■ Given entries:

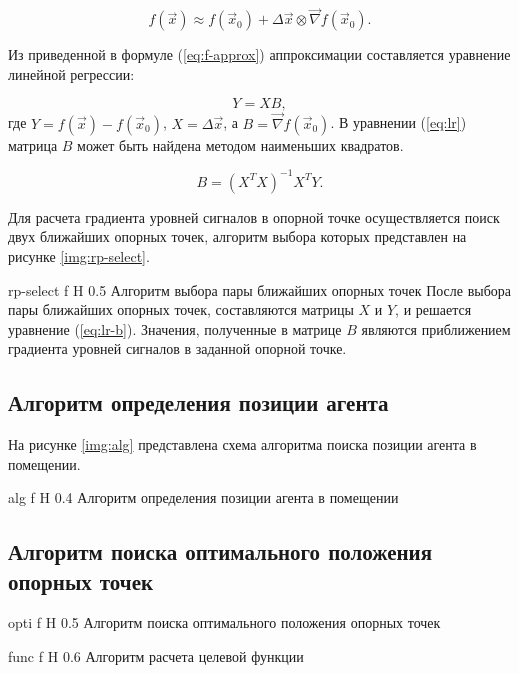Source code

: \begin{equation}
    f(\vec{x}) \approx f(\vec{x}_0) + \Delta \vec{x} \otimes \vec{\nabla} f(\vec{x}_0).
    \label{eq:f-approx}
\end{equation}

\clearpage

Из приведенной в формуле (\ref{eq:f-approx}) аппроксимации составляется уравнение линейной регрессии:

\begin{equation}
    Y = XB,
    \label{eq:lr}
\end{equation}
где $Y = f(\vec{x}) - f (\vec{x}_0)$, $X = \Delta \vec{x}$, а $B = \vec{\nabla} f(\vec{x}_0)$. В уравнении (\ref{eq:lr}) матрица $B$ может быть найдена методом наименьших квадратов.

\begin{equation}
    B = (X^TX)^{-1}X^TY.
    \label{eq:lr-b}
\end{equation}

Для расчета градиента уровней сигналов в опорной точке осуществляется поиск двух ближайших опорных точек, алгоритм выбора которых представлен на рисунке \ref{img:rp-select}.

    {rp-select}
    {f}
    {H}
    {0.5\linewidth}
    {Алгоритм выбора пары ближайших опорных точек}
После выбора пары ближайших опорных точек, составляются матрицы $X$ и $Y$, и решается уравнение (\ref{eq:lr-b}). Значения, полученные в матрице $B$ являются приближением градиента уровней сигналов в заданной опорной точке.

\subsection{Алгоритм определения позиции агента}

На рисунке \ref{img:alg} представлена схема алгоритма поиска позиции агента в помещении.

    {alg}
    {f}
    {H}
    {0.4\linewidth}
    {Алгоритм определения позиции агента в помещении}

\subsection{Алгоритм поиска оптимального положения опорных точек}

    {opti}
    {f}
    {H}
    {0.5\linewidth}
    {Алгоритм поиска оптимального положения опорных точек}

    {func}
    {f}
    {H}
    {0.6\linewidth}
    {Алгоритм расчета целевой функции}

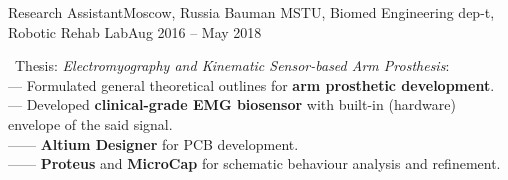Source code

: \resumeSubheading
{Research Assistant}{Moscow, Russia}
{Bauman MSTU, Biomed Engineering dep-t, Robotic Rehab Lab}{Aug 2016 -- May 2018}
\begin{itemize}[leftmargin=0in, label={}]
    \small{\item{
        {\textbullet \ Thesis: \textit{Electromyography and Kinematic Sensor-based Arm Prosthesis}:}\\
        {— Formulated general theoretical outlines for \textbf{arm prosthetic development}.}\\
        {— Developed \textbf{clinical-grade EMG biosensor} with built-in (hardware) envelope of the said signal.}\\
        {—— \textbf{Altium Designer} for PCB development.}\\
        {—— \textbf{Proteus} and \textbf{MicroCap} for schematic behaviour analysis and refinement.}\\
    }}
\end{itemize}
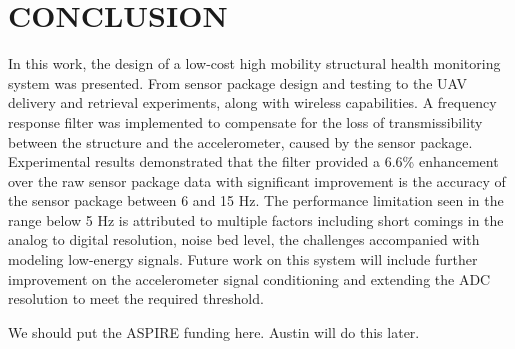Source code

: \documentclass[]{spie}  %
\newcommand{\bl}[1]{\textcolor[rgb]{0.00,0.00,1.00}{#1}}
\begin{document}
	\section{CONCLUSION}
	In this work, the design of a low-cost high mobility structural health monitoring system was presented. From sensor package design and testing to the UAV delivery and retrieval experiments, along with wireless capabilities. A frequency response filter was implemented to compensate for the loss of transmissibility between the structure and the accelerometer, caused by the sensor package. Experimental results demonstrated that the filter provided a 6.6\% enhancement over the raw sensor package data with significant improvement is the accuracy of the sensor package between 6 and 15 Hz. The performance limitation seen in the range below 5 Hz is attributed to multiple factors including short comings in the analog to digital resolution, noise bed level, the challenges accompanied with modeling low-energy signals. Future work on this system will include further improvement on the accelerometer signal conditioning and extending the ADC resolution to meet the required threshold.  
	
	\acknowledgments %
	
	\bl{We should put the ASPIRE funding here. Austin will do this later.}

	
\end{document}
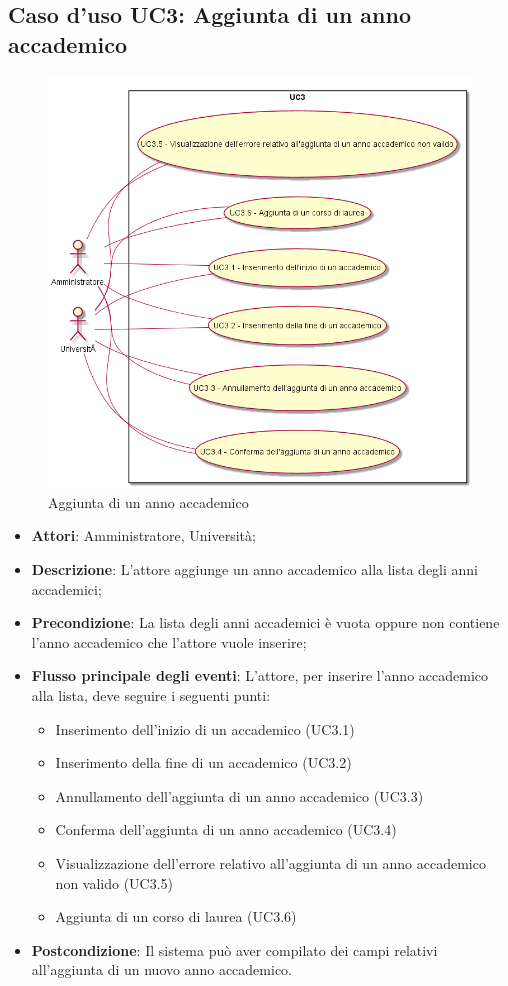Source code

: \subsection{Caso d'uso \texorpdfstring{UC3}{UC3}: Aggiunta di un anno accademico}
\begin{figure} [H]
\centering
\includegraphics[scale=0.45]{./img/UC3.png}
\caption{Aggiunta di un anno accademico}\label{}
\end{figure}
\begin{itemize}
\item \textbf{Attori}: Amministratore, Università;
\item \textbf{Descrizione}: L'attore aggiunge un anno accademico alla lista degli anni accademici;
\item \textbf{Precondizione}: La lista degli anni accademici è vuota oppure non contiene l'anno accademico che l'attore vuole inserire;
\item \textbf{Flusso principale degli eventi}: L'attore, per inserire l'anno accademico alla lista, deve seguire i seguenti punti:
\begin{itemize}
\item Inserimento dell'inizio di un accademico (UC3.1)
\item Inserimento della fine di un accademico (UC3.2)
\item Annullamento dell'aggiunta di un anno accademico (UC3.3)
\item Conferma dell'aggiunta di un anno accademico (UC3.4)
\item Visualizzazione dell'errore relativo all'aggiunta di un anno accademico non valido (UC3.5)
\item Aggiunta di un corso di laurea (UC3.6)
\end{itemize}
\item \textbf{Postcondizione}: Il sistema può aver compilato dei campi relativi all'aggiunta di un nuovo anno accademico.
\end{itemize}

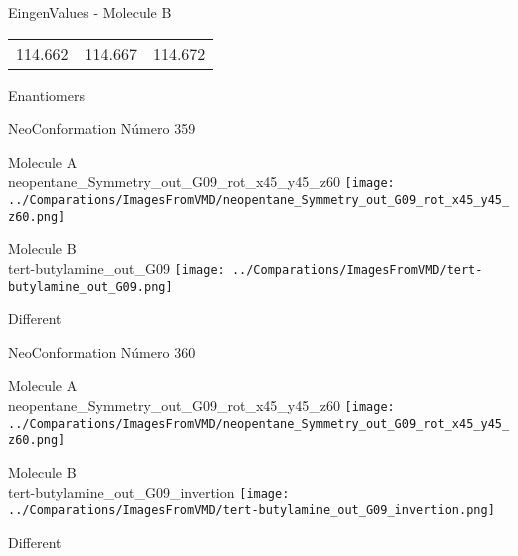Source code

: \begin{multicols}{2}
\begin{center}
\vtab
 EingenValues - Molecule B     \\
\vtab
\begin{tabular}{|c c c|}
114.662	 & 	114.667	 & 	114.672	 \\
\end{tabular}

\end{center}
\end{multicols}
\begin{center}
\vtab
\vtab
\textcolor{NavyBlue}{\Large Enantiomers}
\end{center}

 \newpage

\vtab[-2cm]
\begin{center}
{\large NeoConformation \tab Número 359}
\end{center}
\begin{multicols}{2}
\begin{center}
Molecule A \\ 
neopentane\_Symmetry\_out\_G09\_rot\_x45\_y45\_z60
\texttt{[image: ../Comparations/ImagesFromVMD/neopentane\_Symmetry\_out\_G09\_rot\_x45\_y45\_z60.png]}
\\
\vtab

\columnbreak
Molecule B \\ 
tert-butylamine\_out\_G09
\texttt{[image: ../Comparations/ImagesFromVMD/tert-butylamine\_out\_G09.png]}
\\
\vtab


\end{center}
\end{multicols}
\begin{center}
\vtab
\vtab
\textcolor{NavyBlue}{\Large Different}
\end{center}

 \newpage

\vtab[-2cm]
\begin{center}
{\large NeoConformation \tab Número 360}
\end{center}
\begin{multicols}{2}
\begin{center}
Molecule A \\ 
neopentane\_Symmetry\_out\_G09\_rot\_x45\_y45\_z60
\texttt{[image: ../Comparations/ImagesFromVMD/neopentane\_Symmetry\_out\_G09\_rot\_x45\_y45\_z60.png]}
\\
\vtab

\columnbreak
Molecule B \\ 
tert-butylamine\_out\_G09\_invertion
\texttt{[image: ../Comparations/ImagesFromVMD/tert-butylamine\_out\_G09\_invertion.png]}
\\
\vtab


\end{center}
\end{multicols}
\begin{center}
\vtab
\vtab
\textcolor{NavyBlue}{\Large Different}
\end{center}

■ Exercise requirements:
In full and without error, repeat the listing above, omitting its images.

■ Response:
Source code

: \begin{equation}
    f(\vec{x}) \approx f(\vec{x}_0) + \Delta \vec{x} \otimes \vec{\nabla} f(\vec{x}_0).
    \label{eq:f-approx}
\end{equation}

\clearpage

Из приведенной в формуле (\ref{eq:f-approx}) аппроксимации составляется уравнение линейной регрессии:

\begin{equation}
    Y = XB,
    \label{eq:lr}
\end{equation}
где $Y = f(\vec{x}) - f (\vec{x}_0)$, $X = \Delta \vec{x}$, а $B = \vec{\nabla} f(\vec{x}_0)$. В уравнении (\ref{eq:lr}) матрица $B$ может быть найдена методом наименьших квадратов.

\begin{equation}
    B = (X^TX)^{-1}X^TY.
    \label{eq:lr-b}
\end{equation}

Для расчета градиента уровней сигналов в опорной точке осуществляется поиск двух ближайших опорных точек, алгоритм выбора которых представлен на рисунке \ref{img:rp-select}.

    {rp-select}
    {f}
    {H}
    {0.5\linewidth}
    {Алгоритм выбора пары ближайших опорных точек}
После выбора пары ближайших опорных точек, составляются матрицы $X$ и $Y$, и решается уравнение (\ref{eq:lr-b}). Значения, полученные в матрице $B$ являются приближением градиента уровней сигналов в заданной опорной точке.

\subsection{Алгоритм определения позиции агента}

На рисунке \ref{img:alg} представлена схема алгоритма поиска позиции агента в помещении.

    {alg}
    {f}
    {H}
    {0.4\linewidth}
    {Алгоритм определения позиции агента в помещении}

\subsection{Алгоритм поиска оптимального положения опорных точек}

    {opti}
    {f}
    {H}
    {0.5\linewidth}
    {Алгоритм поиска оптимального положения опорных точек}

    {func}
    {f}
    {H}
    {0.6\linewidth}
    {Алгоритм расчета целевой функции}

Source code

: \resumeSubheading
{Research Assistant}{Moscow, Russia}
{Bauman MSTU, Biomed Engineering dep-t, Robotic Rehab Lab}{Aug 2016 -- May 2018}
\begin{itemize}[leftmargin=0in, label={}]
    \small{\item{
        {\textbullet \ Thesis: \textit{Electromyography and Kinematic Sensor-based Arm Prosthesis}:}\\
        {— Formulated general theoretical outlines for \textbf{arm prosthetic development}.}\\
        {— Developed \textbf{clinical-grade EMG biosensor} with built-in (hardware) envelope of the said signal.}\\
        {—— \textbf{Altium Designer} for PCB development.}\\
        {—— \textbf{Proteus} and \textbf{MicroCap} for schematic behaviour analysis and refinement.}\\
    }}
\end{itemize}
Source code

: \documentclass[]{spie}  %
\newcommand{\bl}[1]{\textcolor[rgb]{0.00,0.00,1.00}{#1}}
\begin{document}
	\section{CONCLUSION}
	In this work, the design of a low-cost high mobility structural health monitoring system was presented. From sensor package design and testing to the UAV delivery and retrieval experiments, along with wireless capabilities. A frequency response filter was implemented to compensate for the loss of transmissibility between the structure and the accelerometer, caused by the sensor package. Experimental results demonstrated that the filter provided a 6.6\% enhancement over the raw sensor package data with significant improvement is the accuracy of the sensor package between 6 and 15 Hz. The performance limitation seen in the range below 5 Hz is attributed to multiple factors including short comings in the analog to digital resolution, noise bed level, the challenges accompanied with modeling low-energy signals. Future work on this system will include further improvement on the accelerometer signal conditioning and extending the ADC resolution to meet the required threshold.  
	
	\acknowledgments %
	
	\bl{We should put the ASPIRE funding here. Austin will do this later.}

	
\end{document}
Source code

: \subsection{Caso d'uso \texorpdfstring{UC3}{UC3}: Aggiunta di un anno accademico}
\begin{figure} [H]
\centering
\includegraphics[scale=0.45]{./img/UC3.png}
\caption{Aggiunta di un anno accademico}\label{}
\end{figure}
\begin{itemize}
\item \textbf{Attori}: Amministratore, Università;
\item \textbf{Descrizione}: L'attore aggiunge un anno accademico alla lista degli anni accademici;
\item \textbf{Precondizione}: La lista degli anni accademici è vuota oppure non contiene l'anno accademico che l'attore vuole inserire;
\item \textbf{Flusso principale degli eventi}: L'attore, per inserire l'anno accademico alla lista, deve seguire i seguenti punti:
\begin{itemize}
\item Inserimento dell'inizio di un accademico (UC3.1)
\item Inserimento della fine di un accademico (UC3.2)
\item Annullamento dell'aggiunta di un anno accademico (UC3.3)
\item Conferma dell'aggiunta di un anno accademico (UC3.4)
\item Visualizzazione dell'errore relativo all'aggiunta di un anno accademico non valido (UC3.5)
\item Aggiunta di un corso di laurea (UC3.6)
\end{itemize}
\item \textbf{Postcondizione}: Il sistema può aver compilato dei campi relativi all'aggiunta di un nuovo anno accademico.
\end{itemize}

Source code

: \begin{multicols}{2}
\begin{center}
\vtab
 EingenValues - Molecule B     \\
\vtab
\begin{tabular}{|c c c|}
114.662	 & 	114.667	 & 	114.672	 \\
\end{tabular}

\end{center}
\end{multicols}
\begin{center}
\vtab
\vtab
\textcolor{NavyBlue}{\Large Enantiomers}
\end{center}

 \newpage

\vtab[-2cm]
\begin{center}
{\large NeoConformation \tab Número 359}
\end{center}
\begin{multicols}{2}
\begin{center}
Molecule A \\ 
neopentane\_Symmetry\_out\_G09\_rot\_x45\_y45\_z60
\texttt{[image: ../Comparations/ImagesFromVMD/neopentane\_Symmetry\_out\_G09\_rot\_x45\_y45\_z60.png]}
\\
\vtab

\columnbreak
Molecule B \\ 
tert-butylamine\_out\_G09
\texttt{[image: ../Comparations/ImagesFromVMD/tert-butylamine\_out\_G09.png]}
\\
\vtab


\end{center}
\end{multicols}
\begin{center}
\vtab
\vtab
\textcolor{NavyBlue}{\Large Different}
\end{center}

 \newpage

\vtab[-2cm]
\begin{center}
{\large NeoConformation \tab Número 360}
\end{center}
\begin{multicols}{2}
\begin{center}
Molecule A \\ 
neopentane\_Symmetry\_out\_G09\_rot\_x45\_y45\_z60
\texttt{[image: ../Comparations/ImagesFromVMD/neopentane\_Symmetry\_out\_G09\_rot\_x45\_y45\_z60.png]}
\\
\vtab

\columnbreak
Molecule B \\ 
tert-butylamine\_out\_G09\_invertion
\texttt{[image: ../Comparations/ImagesFromVMD/tert-butylamine\_out\_G09\_invertion.png]}
\\
\vtab


\end{center}
\end{multicols}
\begin{center}
\vtab
\vtab
\textcolor{NavyBlue}{\Large Different}
\end{center}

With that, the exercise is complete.